В экономике есть много терминов. Но у «банкротства», пожалуй, самая угрожающая семантика. В действительности в банкротстве нет ничего зловещего. Это всего лишь один, возможно, не самый лучший этап существования компании. Иногда именно механизм банкротства позволяет выйти из неудачного бизнеса, служит препятствием для размножения «мертвых душ» – фирм, которые и не ведут хоздеятельности, и не могут ликвидироваться из-за долгов. Другой вопрос, что банкротство – это очень тонкий процесс, требующий многочисленных настроек, чтобы им нельзя было злоупотреблять. Если он хорошо отрегулирован, то служит развитию экономики и одним из инструментов защиты прав инвесторов. В целом экономическая несостоятельность – вечная тема многочисленных дискуссий по тем или иным ее граням.

Общее количество дел о банкротстве, находящихся в производстве экономических судов, на 1 декабря составило 2217, из них 2020 дел – о банкротстве организаций частной формы собственности.

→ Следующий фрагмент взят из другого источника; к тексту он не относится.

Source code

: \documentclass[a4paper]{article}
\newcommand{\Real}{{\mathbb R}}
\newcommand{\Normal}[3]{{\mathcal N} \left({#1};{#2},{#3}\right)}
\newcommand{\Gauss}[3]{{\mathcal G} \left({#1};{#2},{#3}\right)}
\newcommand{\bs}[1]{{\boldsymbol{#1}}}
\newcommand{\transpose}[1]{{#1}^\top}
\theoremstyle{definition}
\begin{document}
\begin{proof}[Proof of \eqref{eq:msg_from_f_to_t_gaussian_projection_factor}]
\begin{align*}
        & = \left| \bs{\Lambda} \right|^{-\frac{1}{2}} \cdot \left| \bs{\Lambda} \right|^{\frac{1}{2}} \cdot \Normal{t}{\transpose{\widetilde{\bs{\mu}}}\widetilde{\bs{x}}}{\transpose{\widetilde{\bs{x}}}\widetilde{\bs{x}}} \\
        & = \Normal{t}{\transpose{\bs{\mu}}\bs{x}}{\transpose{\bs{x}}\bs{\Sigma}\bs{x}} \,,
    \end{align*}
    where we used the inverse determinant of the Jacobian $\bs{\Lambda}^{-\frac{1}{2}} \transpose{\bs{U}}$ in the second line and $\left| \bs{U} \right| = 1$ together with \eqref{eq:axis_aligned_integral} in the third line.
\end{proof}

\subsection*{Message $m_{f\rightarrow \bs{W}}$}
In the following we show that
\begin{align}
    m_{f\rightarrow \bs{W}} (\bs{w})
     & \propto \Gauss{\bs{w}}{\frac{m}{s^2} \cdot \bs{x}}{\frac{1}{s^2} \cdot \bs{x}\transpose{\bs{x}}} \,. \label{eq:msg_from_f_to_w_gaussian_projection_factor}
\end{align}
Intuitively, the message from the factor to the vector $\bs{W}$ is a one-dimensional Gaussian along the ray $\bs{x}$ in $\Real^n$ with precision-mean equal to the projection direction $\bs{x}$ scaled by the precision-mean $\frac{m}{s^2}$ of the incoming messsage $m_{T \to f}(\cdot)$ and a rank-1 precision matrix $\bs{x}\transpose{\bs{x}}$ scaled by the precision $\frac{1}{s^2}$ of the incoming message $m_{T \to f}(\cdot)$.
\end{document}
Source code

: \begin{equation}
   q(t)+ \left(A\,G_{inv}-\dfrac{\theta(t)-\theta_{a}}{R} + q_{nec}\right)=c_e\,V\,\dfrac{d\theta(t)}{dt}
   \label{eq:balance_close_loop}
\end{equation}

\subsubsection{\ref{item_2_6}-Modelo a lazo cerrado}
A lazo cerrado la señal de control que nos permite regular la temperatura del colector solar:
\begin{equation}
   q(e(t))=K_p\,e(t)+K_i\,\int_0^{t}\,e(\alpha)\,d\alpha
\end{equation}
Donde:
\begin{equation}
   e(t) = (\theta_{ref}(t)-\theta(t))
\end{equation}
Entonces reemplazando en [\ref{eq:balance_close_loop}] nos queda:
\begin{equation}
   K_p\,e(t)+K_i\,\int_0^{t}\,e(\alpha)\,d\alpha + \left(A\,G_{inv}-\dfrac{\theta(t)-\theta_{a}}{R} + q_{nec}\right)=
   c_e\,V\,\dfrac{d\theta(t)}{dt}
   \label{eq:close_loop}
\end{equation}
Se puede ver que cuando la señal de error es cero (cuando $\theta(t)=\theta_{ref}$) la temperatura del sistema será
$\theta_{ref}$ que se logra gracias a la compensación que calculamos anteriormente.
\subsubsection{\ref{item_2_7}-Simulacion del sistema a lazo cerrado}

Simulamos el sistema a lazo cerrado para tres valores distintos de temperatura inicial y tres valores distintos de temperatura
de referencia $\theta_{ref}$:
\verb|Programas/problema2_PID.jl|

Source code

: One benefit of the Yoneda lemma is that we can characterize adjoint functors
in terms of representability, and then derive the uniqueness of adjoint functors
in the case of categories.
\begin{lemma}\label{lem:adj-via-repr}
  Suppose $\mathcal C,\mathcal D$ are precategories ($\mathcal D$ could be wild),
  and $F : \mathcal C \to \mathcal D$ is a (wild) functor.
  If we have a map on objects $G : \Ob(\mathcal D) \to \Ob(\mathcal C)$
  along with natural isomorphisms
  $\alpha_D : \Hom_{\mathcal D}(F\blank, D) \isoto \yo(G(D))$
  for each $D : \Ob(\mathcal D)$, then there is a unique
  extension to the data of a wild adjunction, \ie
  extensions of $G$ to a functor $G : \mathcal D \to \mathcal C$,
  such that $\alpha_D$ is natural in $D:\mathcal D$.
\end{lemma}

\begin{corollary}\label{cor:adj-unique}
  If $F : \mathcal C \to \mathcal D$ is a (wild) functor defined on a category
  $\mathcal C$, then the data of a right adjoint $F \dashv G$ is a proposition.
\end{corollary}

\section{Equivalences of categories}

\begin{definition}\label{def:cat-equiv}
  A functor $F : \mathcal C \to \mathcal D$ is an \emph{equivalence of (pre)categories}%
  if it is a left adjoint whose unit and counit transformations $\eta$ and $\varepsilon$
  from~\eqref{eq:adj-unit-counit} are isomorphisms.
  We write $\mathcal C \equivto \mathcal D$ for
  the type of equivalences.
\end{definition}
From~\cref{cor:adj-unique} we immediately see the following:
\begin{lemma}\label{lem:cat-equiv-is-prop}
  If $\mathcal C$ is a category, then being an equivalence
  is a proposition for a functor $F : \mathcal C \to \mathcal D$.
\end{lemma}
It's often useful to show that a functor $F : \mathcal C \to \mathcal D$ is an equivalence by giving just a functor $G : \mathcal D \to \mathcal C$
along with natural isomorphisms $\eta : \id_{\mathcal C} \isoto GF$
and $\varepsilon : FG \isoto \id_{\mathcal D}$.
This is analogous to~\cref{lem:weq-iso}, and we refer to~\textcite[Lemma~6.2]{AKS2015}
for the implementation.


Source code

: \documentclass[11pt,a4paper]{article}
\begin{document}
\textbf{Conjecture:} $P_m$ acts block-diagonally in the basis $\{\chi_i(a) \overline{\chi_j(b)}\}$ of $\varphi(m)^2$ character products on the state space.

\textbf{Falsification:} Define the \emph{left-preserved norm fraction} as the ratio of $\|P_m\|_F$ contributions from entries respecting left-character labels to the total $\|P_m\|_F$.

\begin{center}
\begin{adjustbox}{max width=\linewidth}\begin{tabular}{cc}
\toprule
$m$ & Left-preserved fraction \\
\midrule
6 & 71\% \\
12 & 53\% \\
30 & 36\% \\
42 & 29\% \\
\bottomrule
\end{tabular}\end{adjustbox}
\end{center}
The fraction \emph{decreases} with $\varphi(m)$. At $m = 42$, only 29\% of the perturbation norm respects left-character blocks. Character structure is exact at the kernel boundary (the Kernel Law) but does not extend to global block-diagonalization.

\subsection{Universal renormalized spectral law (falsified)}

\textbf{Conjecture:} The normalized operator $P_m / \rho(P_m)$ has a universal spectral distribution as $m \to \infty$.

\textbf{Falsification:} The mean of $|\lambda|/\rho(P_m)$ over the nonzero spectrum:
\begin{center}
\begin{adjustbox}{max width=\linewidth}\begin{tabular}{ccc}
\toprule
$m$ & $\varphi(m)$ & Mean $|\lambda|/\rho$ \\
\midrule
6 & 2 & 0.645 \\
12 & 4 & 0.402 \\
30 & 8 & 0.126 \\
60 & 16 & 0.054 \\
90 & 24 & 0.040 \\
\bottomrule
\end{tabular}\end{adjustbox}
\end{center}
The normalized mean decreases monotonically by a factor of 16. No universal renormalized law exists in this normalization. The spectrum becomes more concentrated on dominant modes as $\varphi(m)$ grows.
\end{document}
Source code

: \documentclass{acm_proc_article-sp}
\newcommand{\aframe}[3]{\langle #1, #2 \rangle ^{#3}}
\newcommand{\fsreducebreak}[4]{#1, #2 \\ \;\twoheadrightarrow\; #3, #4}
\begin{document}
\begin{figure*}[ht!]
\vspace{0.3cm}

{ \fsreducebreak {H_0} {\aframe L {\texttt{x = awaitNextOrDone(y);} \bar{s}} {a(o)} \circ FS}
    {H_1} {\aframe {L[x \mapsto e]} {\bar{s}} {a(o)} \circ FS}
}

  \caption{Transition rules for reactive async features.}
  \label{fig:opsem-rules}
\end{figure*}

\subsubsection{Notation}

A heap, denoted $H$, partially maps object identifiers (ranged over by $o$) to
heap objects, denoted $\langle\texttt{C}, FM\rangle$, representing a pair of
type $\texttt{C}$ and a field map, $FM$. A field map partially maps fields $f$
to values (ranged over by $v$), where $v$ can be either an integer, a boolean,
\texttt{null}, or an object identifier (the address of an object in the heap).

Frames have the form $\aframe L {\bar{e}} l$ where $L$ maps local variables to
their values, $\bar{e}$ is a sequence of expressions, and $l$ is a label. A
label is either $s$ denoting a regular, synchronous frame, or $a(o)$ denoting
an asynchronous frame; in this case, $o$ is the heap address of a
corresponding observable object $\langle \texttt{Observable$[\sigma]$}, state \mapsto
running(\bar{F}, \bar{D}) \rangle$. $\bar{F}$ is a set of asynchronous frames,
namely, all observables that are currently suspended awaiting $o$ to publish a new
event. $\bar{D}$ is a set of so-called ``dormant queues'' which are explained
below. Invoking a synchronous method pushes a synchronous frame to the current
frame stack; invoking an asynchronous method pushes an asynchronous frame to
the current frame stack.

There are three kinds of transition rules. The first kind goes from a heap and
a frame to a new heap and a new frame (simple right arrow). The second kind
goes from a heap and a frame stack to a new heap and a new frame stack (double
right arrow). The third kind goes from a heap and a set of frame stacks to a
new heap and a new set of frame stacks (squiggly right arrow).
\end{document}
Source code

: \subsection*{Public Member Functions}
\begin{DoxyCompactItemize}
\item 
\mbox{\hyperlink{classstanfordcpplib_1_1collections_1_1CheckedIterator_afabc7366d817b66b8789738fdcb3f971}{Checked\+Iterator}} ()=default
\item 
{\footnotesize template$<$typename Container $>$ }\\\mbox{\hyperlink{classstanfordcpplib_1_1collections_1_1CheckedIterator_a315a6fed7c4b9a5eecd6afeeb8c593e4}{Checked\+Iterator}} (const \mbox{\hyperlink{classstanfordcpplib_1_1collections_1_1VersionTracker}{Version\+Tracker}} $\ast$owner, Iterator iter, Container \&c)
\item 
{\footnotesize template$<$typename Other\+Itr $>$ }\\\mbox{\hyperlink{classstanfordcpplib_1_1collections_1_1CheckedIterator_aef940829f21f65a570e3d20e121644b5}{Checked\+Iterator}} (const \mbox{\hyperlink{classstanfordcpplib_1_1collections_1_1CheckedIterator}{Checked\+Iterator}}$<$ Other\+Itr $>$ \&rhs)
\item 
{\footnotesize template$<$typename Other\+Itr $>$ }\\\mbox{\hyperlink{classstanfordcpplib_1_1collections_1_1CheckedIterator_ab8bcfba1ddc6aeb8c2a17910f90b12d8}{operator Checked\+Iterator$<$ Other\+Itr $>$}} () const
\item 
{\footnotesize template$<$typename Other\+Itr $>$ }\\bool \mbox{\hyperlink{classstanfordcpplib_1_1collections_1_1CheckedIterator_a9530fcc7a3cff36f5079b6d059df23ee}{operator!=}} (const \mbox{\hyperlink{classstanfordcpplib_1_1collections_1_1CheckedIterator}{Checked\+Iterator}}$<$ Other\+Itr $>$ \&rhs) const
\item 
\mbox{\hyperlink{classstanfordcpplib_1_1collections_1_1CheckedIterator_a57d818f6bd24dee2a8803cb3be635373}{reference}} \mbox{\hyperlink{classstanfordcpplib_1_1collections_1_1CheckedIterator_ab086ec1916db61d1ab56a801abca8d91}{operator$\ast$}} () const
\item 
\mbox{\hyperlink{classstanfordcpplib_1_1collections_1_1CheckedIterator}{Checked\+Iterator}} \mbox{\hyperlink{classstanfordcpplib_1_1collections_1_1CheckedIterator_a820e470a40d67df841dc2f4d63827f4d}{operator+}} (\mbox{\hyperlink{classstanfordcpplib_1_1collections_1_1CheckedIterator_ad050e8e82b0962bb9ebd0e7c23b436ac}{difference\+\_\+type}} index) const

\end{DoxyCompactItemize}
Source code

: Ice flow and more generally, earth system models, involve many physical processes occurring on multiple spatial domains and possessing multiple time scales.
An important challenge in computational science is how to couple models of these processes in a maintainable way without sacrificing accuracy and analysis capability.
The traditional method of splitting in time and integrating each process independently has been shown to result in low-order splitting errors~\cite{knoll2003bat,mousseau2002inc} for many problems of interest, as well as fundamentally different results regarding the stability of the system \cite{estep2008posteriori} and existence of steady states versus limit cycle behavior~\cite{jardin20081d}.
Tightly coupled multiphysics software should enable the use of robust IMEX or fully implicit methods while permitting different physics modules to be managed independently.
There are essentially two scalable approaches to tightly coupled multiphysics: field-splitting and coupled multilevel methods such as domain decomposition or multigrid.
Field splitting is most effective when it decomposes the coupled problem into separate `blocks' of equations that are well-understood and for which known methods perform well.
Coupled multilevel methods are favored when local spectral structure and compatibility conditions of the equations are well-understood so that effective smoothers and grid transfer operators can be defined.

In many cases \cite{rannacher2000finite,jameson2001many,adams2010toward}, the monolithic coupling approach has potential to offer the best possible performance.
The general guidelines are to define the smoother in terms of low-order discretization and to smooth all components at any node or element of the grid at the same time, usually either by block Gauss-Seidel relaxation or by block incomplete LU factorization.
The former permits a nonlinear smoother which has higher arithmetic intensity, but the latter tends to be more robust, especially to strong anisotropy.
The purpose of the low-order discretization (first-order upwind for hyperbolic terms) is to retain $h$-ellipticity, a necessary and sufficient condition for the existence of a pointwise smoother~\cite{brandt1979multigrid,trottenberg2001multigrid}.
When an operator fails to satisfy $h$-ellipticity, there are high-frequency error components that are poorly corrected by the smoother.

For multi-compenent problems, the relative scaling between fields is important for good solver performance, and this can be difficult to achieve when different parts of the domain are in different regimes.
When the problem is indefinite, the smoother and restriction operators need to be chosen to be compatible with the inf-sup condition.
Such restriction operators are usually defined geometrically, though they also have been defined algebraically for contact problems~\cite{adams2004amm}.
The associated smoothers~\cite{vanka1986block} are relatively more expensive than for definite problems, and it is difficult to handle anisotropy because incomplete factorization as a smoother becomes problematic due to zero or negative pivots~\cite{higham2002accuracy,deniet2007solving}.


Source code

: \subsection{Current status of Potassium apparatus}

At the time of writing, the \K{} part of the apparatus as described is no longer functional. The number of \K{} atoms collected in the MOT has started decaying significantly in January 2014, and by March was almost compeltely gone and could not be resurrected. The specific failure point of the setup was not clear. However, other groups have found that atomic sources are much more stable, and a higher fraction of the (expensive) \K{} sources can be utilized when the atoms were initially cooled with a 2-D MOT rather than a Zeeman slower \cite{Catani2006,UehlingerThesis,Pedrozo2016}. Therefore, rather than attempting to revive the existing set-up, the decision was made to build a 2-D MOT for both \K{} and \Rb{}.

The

Сейчас обсуждается новая редакция проекта Закона «О несостоятельности и банкротстве». Нельзя сказать, что предыдущая версия нормативно-правового акта чем-то принципиально плоха. Но закон принимался еще в начале 2000-х, и некоторые нормы требуют пересмотра и ревизии исходя из реалий сегодняшнего дня. Новации законодательства в этой сфере за круглым столом мы обсудили с директором Департамента по санации и банкротству Министерства экономики Александром Мирониченко, заместителем председателя, председателем судебной коллегии по экономическим делам Верховного Суда Юрием Кобецем, директором ЗАО «Белреализация» Михаилом Андреевым, экспертом-консультантом Белорусской научно-промышленной ассоциации Галиной Дребезовой.

Банкротство без уничтожения

– Действующее законодательство о банкротстве сегодня, очевидно, устарело. Процедуры порой длятся годами, отнимают много ресурсов… Какой основной посыл нового законопроекта и чего вы от него ожидаете?

А.Мирониченко: Ставить вопрос, что сегодня все плохо, а будет хорошо, не совсем корректно. Банкротство – один из самых сложных механизмов экономического регулирования. У нас уже давно при каждом органе госуправления действуют специальные комиссии по предупреждению экономической несостоятельности. Именно поэтому все шоки и кризисы проходили в стране относительно спокойно.

Да, возможно, не все предприятия отличаются высокой эффективностью, но они продолжают работать и приносить прибыль, рассчитываясь по долгам.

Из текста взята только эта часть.